When the sun had started to go down, though, Benji still hadn’t returned. Usually when we picnicked, he stayed around, or came back soon, but this time, there was no sign of him for hours.
“Where do you think he is?” Jen asked.
“I don’t know, maybe he found some girl dogs or something?” I grinned.
“That’s not funny. You know, I read that someone’s been kidnapping sentient dogs. They’ve been disappearing from all over. It’s terrible.”
“Don’t worry,” I said, “I’ll go find him. He’s gotta be around somewhere.” And with that, I left the two of them sitting on the picnic blanket.

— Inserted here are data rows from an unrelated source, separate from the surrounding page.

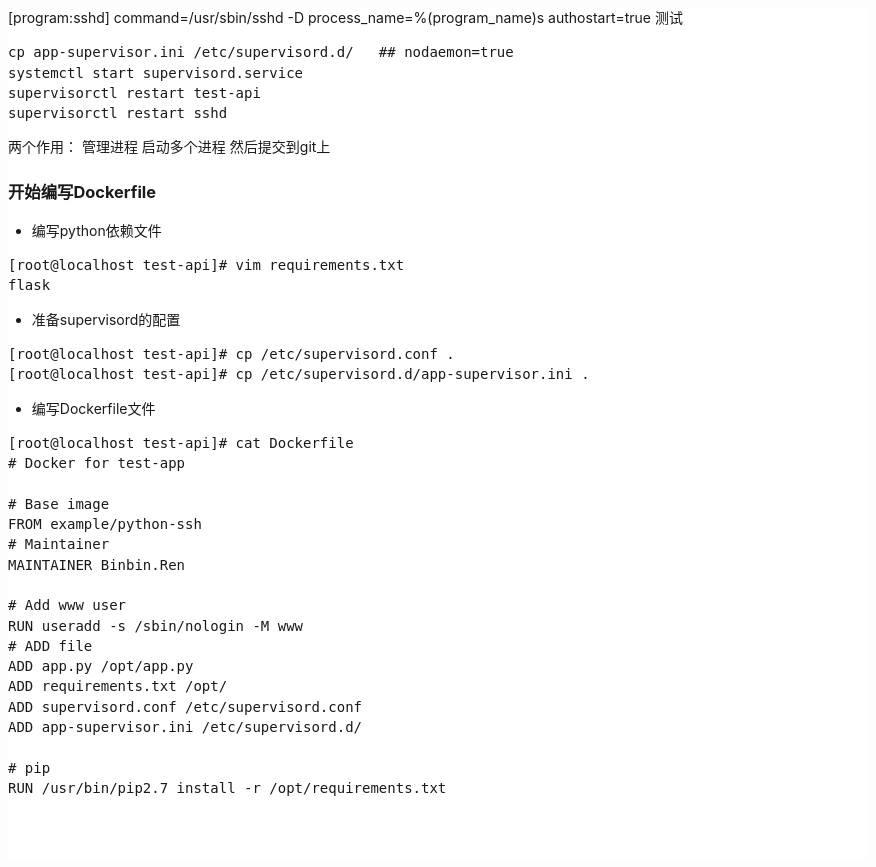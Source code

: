 [program:sshd]
command=/usr/sbin/sshd -D
process_name=%(program_name)s
authostart=true
</pre>
</pre>
测试
<pre>cp app-supervisor.ini /etc/supervisord.d/   ## nodaemon=true
systemctl start supervisord.service
supervisorctl restart test-api
supervisorctl restart sshd
</pre>
两个作用：
管理进程
启动多个进程
然后提交到git上
### 开始编写Dockerfile
* 编写python依赖文件
<pre>[root@localhost test-api]# vim requirements.txt
flask</pre>
* 准备supervisord的配置
<pre>
[root@localhost test-api]# cp /etc/supervisord.conf .
[root@localhost test-api]# cp /etc/supervisord.d/app-supervisor.ini .
</pre>
* 编写Dockerfile文件
<pre>
[root@localhost test-api]# cat Dockerfile 
# Docker for test-app

# Base image
FROM example/python-ssh
# Maintainer
MAINTAINER Binbin.Ren

# Add www user
RUN useradd -s /sbin/nologin -M www
# ADD file
ADD app.py /opt/app.py
ADD requirements.txt /opt/
ADD supervisord.conf /etc/supervisord.conf
ADD app-supervisor.ini /etc/supervisord.d/

# pip
RUN /usr/bin/pip2.7 install -r /opt/requirements.txt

I wandered around the park, calling out his name and looking in any place I could think of where he might be. He wasn’t by the old bandstand with the faded paint, or the new jungle gyms; I couldn’t find him anywhere near the mini-museum or the tennis courts; and he wasn’t out by the viewpoint overlooking Puget Sound. I asked everyone I ran across, and nobody had seen him, though even if they had, would they have noticed him?
Finally, on the opposite end of the park from where Jen and Marty were waiting, I followed a trail that ran right between a couple of lazy old pine trees and over a small rise. When I got to the top, I could hear a loud voice—a dog’s voice—accompanied by murmurs. I came down the hill, and in the dimming light I saw a pack of dogs all sitting together in a circle, gathered around a big white husky that seemed to be orating to them. Every once in a while, they responded in unison, with a jolting yelp or bark. It was too dim to see the dogs in the pack clearly, but Benji had to be there somewhere. Ignoring a faint sense that I was trespassing, I moved down the hill.
As I got closer, the oration got clearer: “And besides, the issue is, humans do not think of us as people. How many of you have ever shit indoors?”
The dogs muttered among themselves, and then most of them replied, one by one, “I have.”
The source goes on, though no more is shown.